Wenn Sie gewusst hätten, dass so viele gesellschaftliche Krisen in Ihrer Amtszeit auf Sie zukommen, hätten Sie dann vielleicht doch die Finger vom neuen Amt gelassen?
Ich hätte im Vorfeld tatsächlich nicht gedacht, dass das alles zum Job gehört. Aber meine Feuerwehrleute haben mir mal etwas sehr Schönes gesagt: ,Frau Mohrs, Sie können Krise. Je heftiger es wird, umso ruhiger werden Sie und umso klarer sind Ihre Entscheidungen.' Das ist ein wunderschönes Kompliment, das ich gern annehme. Natürlich hätte ich mir eine ruhigere Amtszeit gewünscht, aber wenn die Dinge eben so sind, Pandemie, Ahrflut, Flüchtlingskrise, dann müssen Menschen da sein, die diesen Dingen ein Stück weit entgegenstehen und dafür sorgen, dass es trotzdem gut weitergeht. Das ist aus meiner Sicht Aufgabe von Politik – auch von Kommunalpolitik: Menschen grad in schwierigen Situationen Sicherheit und Stabilität zu geben.
Wo tanken Sie auf, schöpfen Kraft?
Ich lebe mit meiner Frau im Verbund meiner Großfamilie. Das ist absolut mein Kraftquell, auch mein Glaube. Ich habe zudem einen kleinen Freundeskreis, dem ich absolut vertrauen kann, und der auch ein Kraftquell ist.
Was haben Sie sich für die nächsten vier Jahre vorgenommen?
Ich hoffe, dass wir aus dem Krisenmodus rauskommen. Dann sollen angefangene Dinge zu einem guten Ende geführt werden. Die Freibadsanierung soll auch in den letzten Phasen gut funktionieren. Eines meiner ganz großen Projekte ist der Sportpark Oberwerth, zu dem eine Machbarkeitsstudie läuft. Wir wollen einen Sportbegegnungspunkt für Individual- und Vereinssport mit unterschiedlichen Möglichkeiten entwickeln. Ich glaube, dass dort nicht nur Sport betrieben werden kann, sondern der Sportpark auch ein herrliches Eingangstor für die Buga 2029 wäre, den wir weiterentwickeln können.

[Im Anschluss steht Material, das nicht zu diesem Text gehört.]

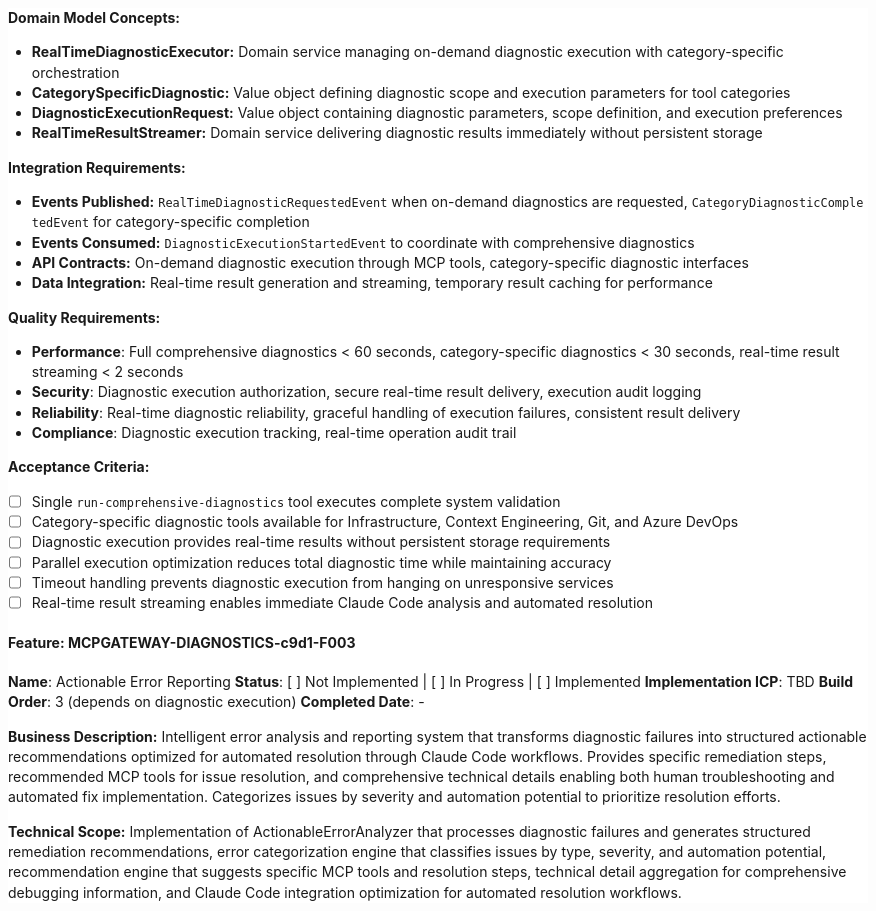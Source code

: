 **Domain Model Concepts:**
- **RealTimeDiagnosticExecutor:** Domain service managing on-demand diagnostic execution with category-specific orchestration
- **CategorySpecificDiagnostic:** Value object defining diagnostic scope and execution parameters for tool categories
- **DiagnosticExecutionRequest:** Value object containing diagnostic parameters, scope definition, and execution preferences
- **RealTimeResultStreamer:** Domain service delivering diagnostic results immediately without persistent storage

**Integration Requirements:**
- **Events Published:** `RealTimeDiagnosticRequestedEvent` when on-demand diagnostics are requested, `CategoryDiagnosticCompletedEvent` for category-specific completion
- **Events Consumed:** `DiagnosticExecutionStartedEvent` to coordinate with comprehensive diagnostics
- **API Contracts:** On-demand diagnostic execution through MCP tools, category-specific diagnostic interfaces
- **Data Integration:** Real-time result generation and streaming, temporary result caching for performance

**Quality Requirements:**
- **Performance**: Full comprehensive diagnostics < 60 seconds, category-specific diagnostics < 30 seconds, real-time result streaming < 2 seconds
- **Security**: Diagnostic execution authorization, secure real-time result delivery, execution audit logging
- **Reliability**: Real-time diagnostic reliability, graceful handling of execution failures, consistent result delivery
- **Compliance**: Diagnostic execution tracking, real-time operation audit trail

**Acceptance Criteria:**
- [ ] Single `run-comprehensive-diagnostics` tool executes complete system validation
- [ ] Category-specific diagnostic tools available for Infrastructure, Context Engineering, Git, and Azure DevOps
- [ ] Diagnostic execution provides real-time results without persistent storage requirements
- [ ] Parallel execution optimization reduces total diagnostic time while maintaining accuracy
- [ ] Timeout handling prevents diagnostic execution from hanging on unresponsive services
- [ ] Real-time result streaming enables immediate Claude Code analysis and automated resolution

#### **Feature: MCPGATEWAY-DIAGNOSTICS-c9d1-F003**
**Name**: Actionable Error Reporting
**Status**: [ ] Not Implemented | [ ] In Progress | [ ] Implemented
**Implementation ICP**: TBD
**Build Order**: 3 (depends on diagnostic execution)
**Completed Date**: -

**Business Description:**
Intelligent error analysis and reporting system that transforms diagnostic failures into structured actionable recommendations optimized for automated resolution through Claude Code workflows. Provides specific remediation steps, recommended MCP tools for issue resolution, and comprehensive technical details enabling both human troubleshooting and automated fix implementation. Categorizes issues by severity and automation potential to prioritize resolution efforts.

**Technical Scope:**
Implementation of ActionableErrorAnalyzer that processes diagnostic failures and generates structured remediation recommendations, error categorization engine that classifies issues by type, severity, and automation potential, recommendation engine that suggests specific MCP tools and resolution steps, technical detail aggregation for comprehensive debugging information, and Claude Code integration optimization for automated resolution workflows.
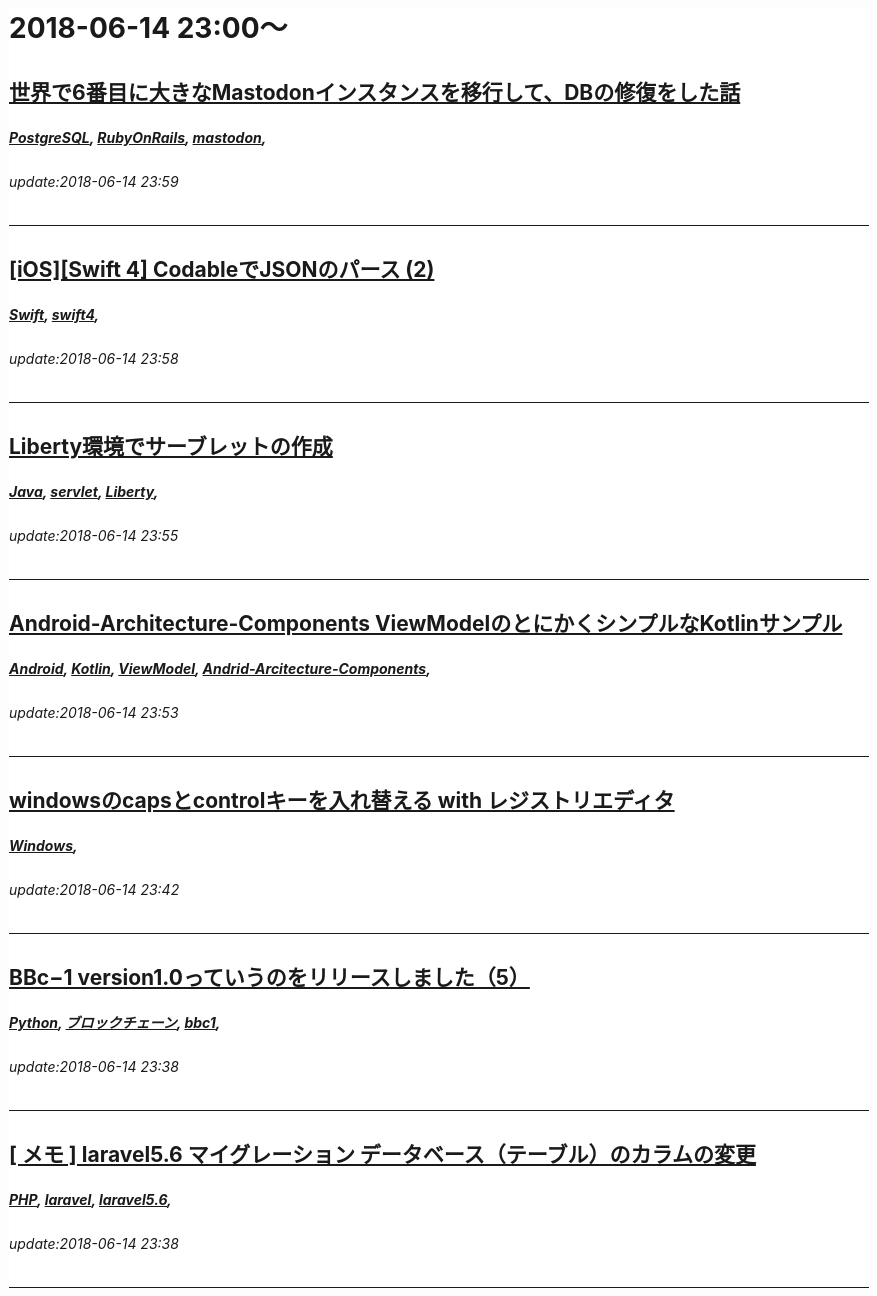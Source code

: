 # 2018-06-14 23:00～
## [世界で6番目に大きなMastodonインスタンスを移行して、DBの修復をした話](https://qiita.com/imbsky/items/47455453ecb863f274e3)
##### [PostgreSQL](https://qiita.com/tags/PostgreSQL), [RubyOnRails](https://qiita.com/tags/RubyOnRails), [mastodon](https://qiita.com/tags/mastodon), 
###### update:2018-06-14 23:59
---
## [[iOS][Swift 4] CodableでJSONのパース (2)](https://qiita.com/satoshi-iwaki/items/76b8afe0d32c3ea220b9)
##### [Swift](https://qiita.com/tags/Swift), [swift4](https://qiita.com/tags/swift4), 
###### update:2018-06-14 23:58
---
## [Liberty環境でサーブレットの作成](https://qiita.com/keniooi/items/acda9e75dff566afe76c)
##### [Java](https://qiita.com/tags/Java), [servlet](https://qiita.com/tags/servlet), [Liberty](https://qiita.com/tags/Liberty), 
###### update:2018-06-14 23:55
---
## [Android-Architecture-Components ViewModelのとにかくシンプルなKotlinサンプル](https://qiita.com/kasa_le/items/9944f365692f770e1a95)
##### [Android](https://qiita.com/tags/Android), [Kotlin](https://qiita.com/tags/Kotlin), [ViewModel](https://qiita.com/tags/ViewModel), [Andrid-Arcitecture-Components](https://qiita.com/tags/Andrid-Arcitecture-Components), 
###### update:2018-06-14 23:53
---
## [windowsのcapsとcontrolキーを入れ替える with レジストリエディタ](https://qiita.com/m-masaki72/items/5bd4689c5a2ec15f6335)
##### [Windows](https://qiita.com/tags/Windows), 
###### update:2018-06-14 23:42
---
## [BBc−1 version1.0っていうのをリリースしました（5）](https://qiita.com/quvox/items/aaf3229b34a2010821cc)
##### [Python](https://qiita.com/tags/Python), [ブロックチェーン](https://qiita.com/tags/ブロックチェーン), [bbc1](https://qiita.com/tags/bbc1), 
###### update:2018-06-14 23:38
---
## [[ メモ ]  laravel5.6 マイグレーション データベース（テーブル）のカラムの変更](https://qiita.com/_Mizuki/items/c4abc1ffeef6cf7b1f62)
##### [PHP](https://qiita.com/tags/PHP), [laravel](https://qiita.com/tags/laravel), [laravel5.6](https://qiita.com/tags/laravel5.6), 
###### update:2018-06-14 23:38
---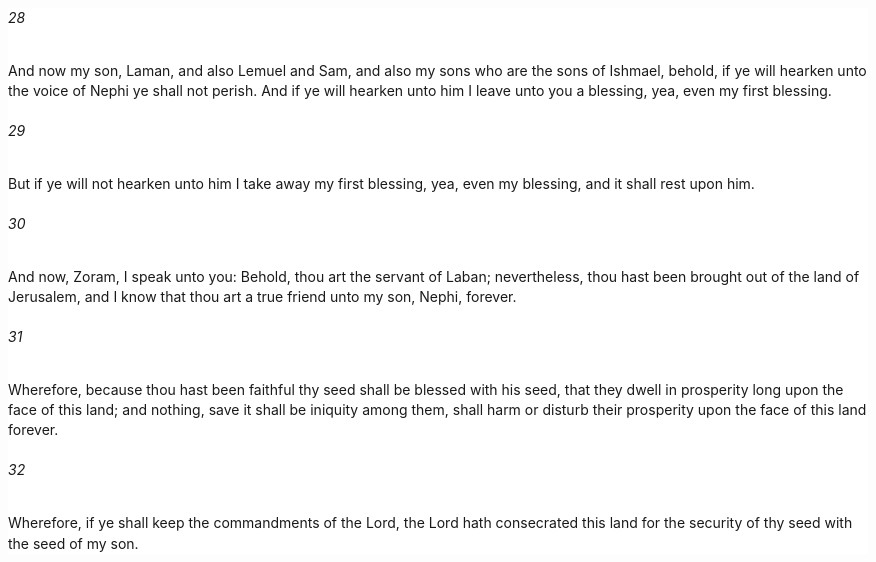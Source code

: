 ###### 28 
And now my son, Laman, and also Lemuel and Sam, and also my sons who are the sons of Ishmael, behold, if ye will hearken unto the voice of Nephi ye shall not perish. And if ye will hearken unto him I leave unto you a blessing, yea, even my first blessing.

###### 29 
But if ye will not hearken unto him I take away my first blessing, yea, even my blessing, and it shall rest upon him.

###### 30 
And now, Zoram, I speak unto you: Behold, thou art the servant of Laban; nevertheless, thou hast been brought out of the land of Jerusalem, and I know that thou art a true friend unto my son, Nephi, forever.

###### 31 
Wherefore, because thou hast been faithful thy seed shall be blessed with his seed, that they dwell in prosperity long upon the face of this land; and nothing, save it shall be iniquity among them, shall harm or disturb their prosperity upon the face of this land forever.

###### 32 
Wherefore, if ye shall keep the commandments of the Lord, the Lord hath consecrated this land for the security of thy seed with the seed of my son.

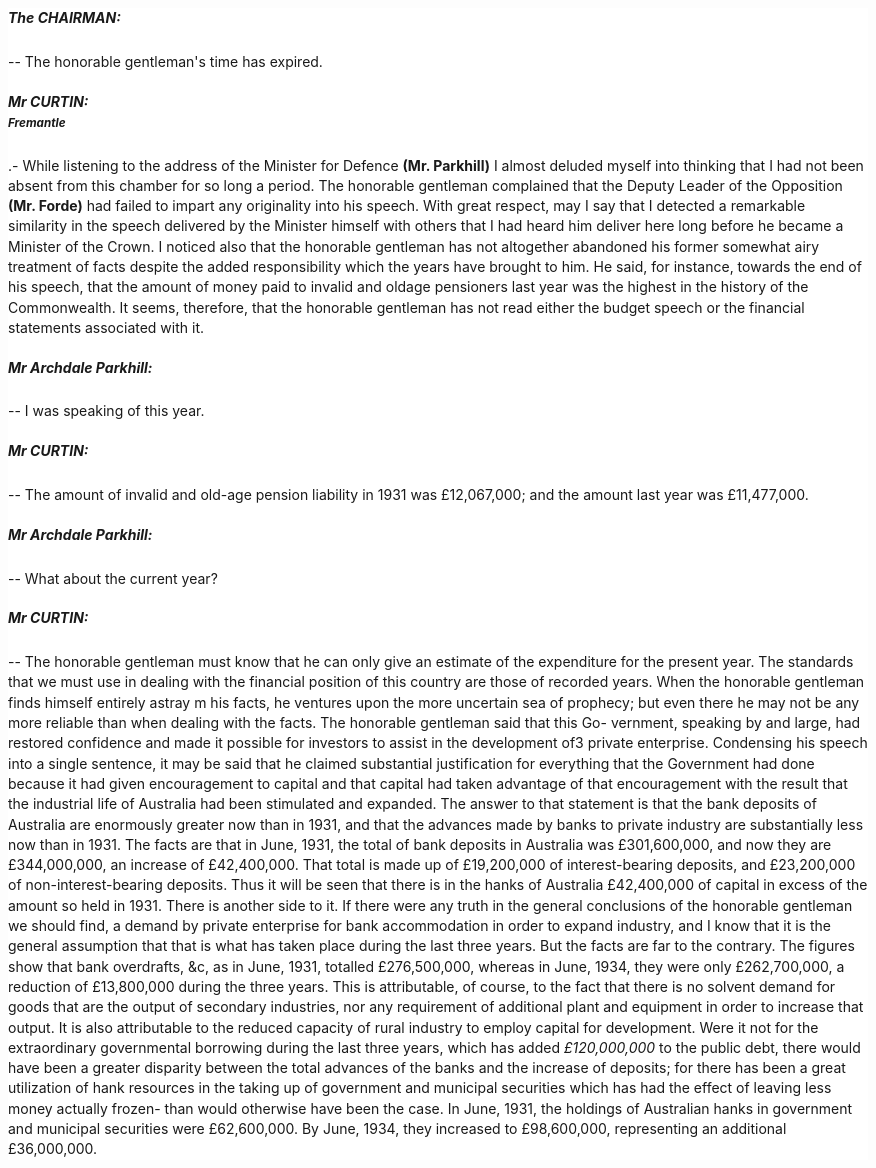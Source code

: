 ##### The CHAIRMAN:

-- The honorable gentleman's time has expired. 

##### Mr CURTIN:<br><small class="text-muted">Fremantle</small>

.- While listening to the address of the Minister for Defence  **(Mr. Parkhill)**  I almost deluded myself into thinking that I had not been absent from this chamber for so long a period. The honorable gentleman complained that the  Deputy  Leader of the Opposition  **(Mr. Forde)**  had failed to impart any originality into his speech. With great respect, may I say that I detected a remarkable similarity in the speech delivered by the Minister himself with others that I had heard him deliver here long before he became a Minister of the Crown. I noticed also that the honorable gentleman has not altogether abandoned his former somewhat airy treatment of facts despite the added responsibility which the years have brought to him. He said, for instance, towards the end of his speech, that the amount of money paid to invalid and oldage pensioners last year was the highest in the history of the Commonwealth. It seems, therefore, that the honorable gentleman has not read either the budget speech or the financial statements associated with it. 

##### Mr Archdale Parkhill:

--  I was speaking of this year. 

##### Mr CURTIN:

-- The amount of invalid and old-age pension liability in  1931  was  £12,067,000;  and the amount last year was  £11,477,000. 

##### Mr Archdale Parkhill:

--  What about the current year? 

##### Mr CURTIN:

-- The honorable gentleman must know that he can only give an estimate of the expenditure for the present year. The standards that we must use in dealing with the financial position of this country are those of recorded years. When the honorable  gentleman finds himself entirely astray m his facts, he ventures upon the more uncertain sea of prophecy; but even there he may not be any more reliable than when dealing with the facts. The honorable gentleman said that this Go- vernment, speaking by and large, had restored confidence and made it possible for investors to assist in the development of3 private enterprise. Condensing his speech into a single sentence, it may be said that he claimed substantial justification for everything that the Government had done because it had given encouragement to capital and that capital had taken advantage of that encouragement with the result that the industrial life of Australia had been stimulated and expanded. The answer to that statement is that the bank deposits of Australia are enormously greater now than in 1931, and that the advances made by banks to private industry are substantially less now than in 1931. The facts are that in June, 1931, the total of bank deposits in Australia was £301,600,000, and now they are £344,000,000, an increase of £42,400,000. That total is made up of £19,200,000 of interest-bearing deposits, and £23,200,000 of non-interest-bearing deposits. Thus it will be seen that there is in the hanks of Australia £42,400,000 of capital in excess of the amount so held in 1931. There is another side to it. If there were any truth in the general conclusions of the honorable gentleman we should find, a demand by private enterprise for bank accommodation in order to expand industry, and I know that it is the general assumption that that is what has taken place during the last three years. But the facts are far to the contrary. The figures show that bank overdrafts, &amp;c, as in June, 1931, totalled £276,500,000, whereas in June, 1934, they were only £262,700,000, a reduction of £13,800,000 during the three years. This is attributable, of course, to the fact that there is no solvent demand for goods that are the output of secondary industries, nor any requirement of additional plant and equipment in order to increase that output. It is also attributable to the reduced capacity of rural industry to employ capital for development. Were it not for the extraordinary governmental borrowing during the last three years, which has added  *£120,000,000*  to the public debt, there would have been a greater disparity between the total advances of the banks and the increase of deposits; for there has been a great utilization of hank resources in the taking up of government and municipal securities which has had the effect of leaving less money actually frozen- than would otherwise have been the case. In June, 1931, the holdings of Australian hanks in government and municipal securities were £62,600,000. By June, 1934, they increased to £98,600,000, representing an additional £36,000,000. 

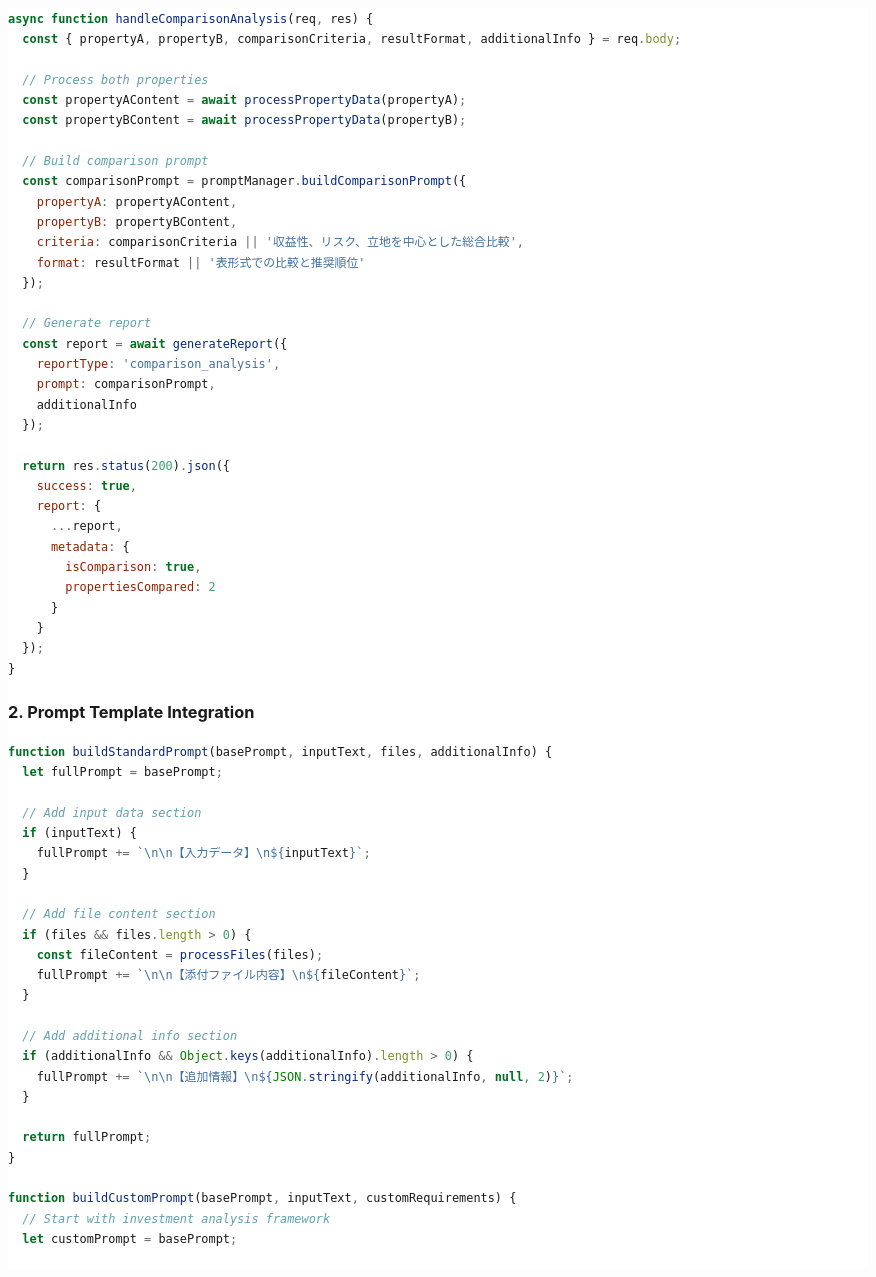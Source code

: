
 ```javascript
async function handleComparisonAnalysis(req, res) {
  const { propertyA, propertyB, comparisonCriteria, resultFormat, additionalInfo } = req.body;
  
  // Process both properties
  const propertyAContent = await processPropertyData(propertyA);
  const propertyBContent = await processPropertyData(propertyB);
  
  // Build comparison prompt
  const comparisonPrompt = promptManager.buildComparisonPrompt({
    propertyA: propertyAContent,
    propertyB: propertyBContent,
    criteria: comparisonCriteria || '収益性、リスク、立地を中心とした総合比較',
    format: resultFormat || '表形式での比較と推奨順位'
  });
  
  // Generate report
  const report = await generateReport({
    reportType: 'comparison_analysis',
    prompt: comparisonPrompt,
    additionalInfo
  });
  
  return res.status(200).json({
    success: true,
    report: {
      ...report,
      metadata: {
        isComparison: true,
        propertiesCompared: 2
      }
    }
  });
}
```

### 2. Prompt Template Integration
```javascript
function buildStandardPrompt(basePrompt, inputText, files, additionalInfo) {
  let fullPrompt = basePrompt;
  
  // Add input data section
  if (inputText) {
    fullPrompt += `\n\n【入力データ】\n${inputText}`;
  }
  
  // Add file content section
  if (files && files.length > 0) {
    const fileContent = processFiles(files);
    fullPrompt += `\n\n【添付ファイル内容】\n${fileContent}`;
  }
  
  // Add additional info section
  if (additionalInfo && Object.keys(additionalInfo).length > 0) {
    fullPrompt += `\n\n【追加情報】\n${JSON.stringify(additionalInfo, null, 2)}`;
  }
  
  return fullPrompt;
}

function buildCustomPrompt(basePrompt, inputText, customRequirements) {
  // Start with investment analysis framework
  let customPrompt = basePrompt;
  
```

Im Sozialen wünsche ich mir, dass es uns durch die Unterstützung vieler Partner gelingt, ein gutes System für Menschen bereitzustellen, die Hilfe brauchen. Und dass wir Menschen befähigen, wieder eigenbestimmter zu leben. Das gilt sowohl für Geflüchtete als auch für Menschen mit gesundheitlichen Einschränkungen oder Behinderungen. Mein Herzensanliegen ist, dass wir als Stadtgesellschaft noch enger zusammenwachsen und miteinander gucken, wie wir gut in die Zukunft gehen.